Brunch is the time of day indicating that you and your fellow group of humans willingly gather to accept whatever wait time is necessary in order to indulge in perfectly crunchy hashbrowns and impeccably soft scrambled eggs with avocado (of course). The brunch wait period is also the perfect time to people watch. Brunch spots are small, as if on purpose, to make the crowd that has to gather outside for their 30 minute wait highlight this spot as a popular one. It’s free advertisement. “Look how many people there are willing to wait. That place must be good,” you’d probably say to yourself. And, you’d probably be right because nobody waits that long for bad food. But, while the food may be the main draw, the sign of a great brunch spot are the people who go there.
This particular Saturday was abuzz with Berkeley students and professors and 30-something professionals. About fifteen of us were gathered outside on the sidewalk this morning when I notice Mr. Anxious constantly scanning the sidewalk for that special someone. He was short in stature, with an emphasized receding hairline. His iPhone case looked clunky and complicated which said to me that he must have worked in tech. He looked like the kind of late-30 something that was never able to talk to girls when he was younger, making him awkward in his exchanges with a pretty woman. “Oh! He found her,” my guy said, now as thoroughly enthralled in this saga as I was. “Oh, shit. She took the flowers, but she put them in her car. That means she’s embarrassed and doesn’t want to be seen holding them.” As they walked toward the restaurant entrance, we could see that this beautiful woman, dressed in well-altered slacks and a soft, flowing blouse was taking charge as she asserted herself through the door and up to the hostess stand to check her spot in line, all while he meekly followed directly behind her. As our wait time lagged on, we could see more people had joined this duo. They all looked like they could be related to her, so we determined that this was her family. “Ohhhhh damn, this is his first time meeting her family,” we narrated. No wonder this guy seemed so nervous! It’s terrifying meeting the family of someone you’re trying to woo. He seemed socially awkward, and pretended to check important emails while the group carried on a lively conversation. She barely engaged him at all, and the group follow suit. I felt bad for Mr. Anxious, but he wasn’t helping himself.

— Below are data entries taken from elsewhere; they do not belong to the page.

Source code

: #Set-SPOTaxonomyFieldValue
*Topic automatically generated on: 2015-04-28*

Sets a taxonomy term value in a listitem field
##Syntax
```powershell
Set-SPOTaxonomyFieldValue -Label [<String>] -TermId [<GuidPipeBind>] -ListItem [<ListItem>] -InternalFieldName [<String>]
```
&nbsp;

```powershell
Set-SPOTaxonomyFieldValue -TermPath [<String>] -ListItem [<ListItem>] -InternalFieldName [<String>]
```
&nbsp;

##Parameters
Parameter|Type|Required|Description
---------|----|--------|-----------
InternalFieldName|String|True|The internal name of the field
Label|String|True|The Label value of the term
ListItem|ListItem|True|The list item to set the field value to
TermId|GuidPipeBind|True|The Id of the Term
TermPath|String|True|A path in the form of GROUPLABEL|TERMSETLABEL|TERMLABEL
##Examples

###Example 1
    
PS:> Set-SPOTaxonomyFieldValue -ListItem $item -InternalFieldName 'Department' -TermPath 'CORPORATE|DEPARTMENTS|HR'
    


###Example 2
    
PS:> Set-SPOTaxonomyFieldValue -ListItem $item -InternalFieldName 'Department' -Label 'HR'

“Ben, party of three” shouted the hostess. I had come for food that I knew was fresh and cooked better than I could prepare myself, but now I was a little disappointed to have to leave this drama behind. It was as enthralling as a bad reality tv show and it felt like I had to stop watching before it was over. We were seated at a small table in the front, next to one of the large windows looking out at the front sidewalk where we had just been standing. As we got down on some serious grub, a tall gentleman – dressed in a nice NorthFace zip-up and slacks- walked in holding a bouquet of flowers. I leaned in to the table, in full-on gossip mode, “Look at that guy. What if he walked up to that lady and just handed her those flowers,” I half-joked. As he stood there scanning the crowd, he walked back to a large table where none other that Mr. Anxious and Pretty Lady and her family were sitting. He hands her the flowers and we hear the whole table say “Awww”. “Oh damn! They all thought that gesture was so sweet and now he’s sitting next to her!” High drama at this yummy yet unassuming brunch spot. I felt so bad for Mr. Anxious. Earlier, his same gesture was met with embarrassment and quickly hidden before her family could see what sweet thing he had done. Now, he had been one-upped and was left to sit through this now extremely awkward brunch.
We paid our bill and collected ourselves, leaving this drama behind. We came to brunch to connect with each other. We left having connected ourselves to a situation beyond which we had any real understanding. But, that’s part of why we go to brunch, isn’t it? To commune with each other over great food and to connect ourselves with our neighbors even if it’s over a shared sense of awkwardness. You never know what kind of brunch you’ll have, but at 900 Grayson anything is possible.